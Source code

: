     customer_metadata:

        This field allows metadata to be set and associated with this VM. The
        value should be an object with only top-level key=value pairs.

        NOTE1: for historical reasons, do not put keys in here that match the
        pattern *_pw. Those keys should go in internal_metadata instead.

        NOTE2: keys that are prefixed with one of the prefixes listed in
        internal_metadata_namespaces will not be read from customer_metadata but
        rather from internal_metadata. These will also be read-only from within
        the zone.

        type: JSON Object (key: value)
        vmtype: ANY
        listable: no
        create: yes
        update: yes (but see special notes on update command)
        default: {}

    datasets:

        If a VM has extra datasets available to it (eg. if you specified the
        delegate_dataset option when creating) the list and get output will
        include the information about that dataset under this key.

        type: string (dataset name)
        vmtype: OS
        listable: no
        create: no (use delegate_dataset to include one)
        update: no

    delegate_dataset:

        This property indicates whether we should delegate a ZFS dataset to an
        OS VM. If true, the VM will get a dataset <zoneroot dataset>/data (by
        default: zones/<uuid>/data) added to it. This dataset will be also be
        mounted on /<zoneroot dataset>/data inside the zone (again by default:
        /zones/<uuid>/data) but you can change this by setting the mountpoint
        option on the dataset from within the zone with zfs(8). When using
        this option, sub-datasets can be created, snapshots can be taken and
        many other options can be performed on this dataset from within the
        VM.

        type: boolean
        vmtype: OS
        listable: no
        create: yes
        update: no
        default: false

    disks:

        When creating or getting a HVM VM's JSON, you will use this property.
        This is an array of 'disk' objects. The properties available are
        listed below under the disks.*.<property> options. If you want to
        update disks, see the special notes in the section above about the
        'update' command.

WORK INSTRUCTION: Filter the data for the string "should" and copy every line that has it.

OUTPUT FOR THIS EXERCISE:
        value should be an object with only top-level key=value pairs.
        pattern *_pw. Those keys should go in internal_metadata instead.
        This property indicates whether we should delegate a ZFS dataset to an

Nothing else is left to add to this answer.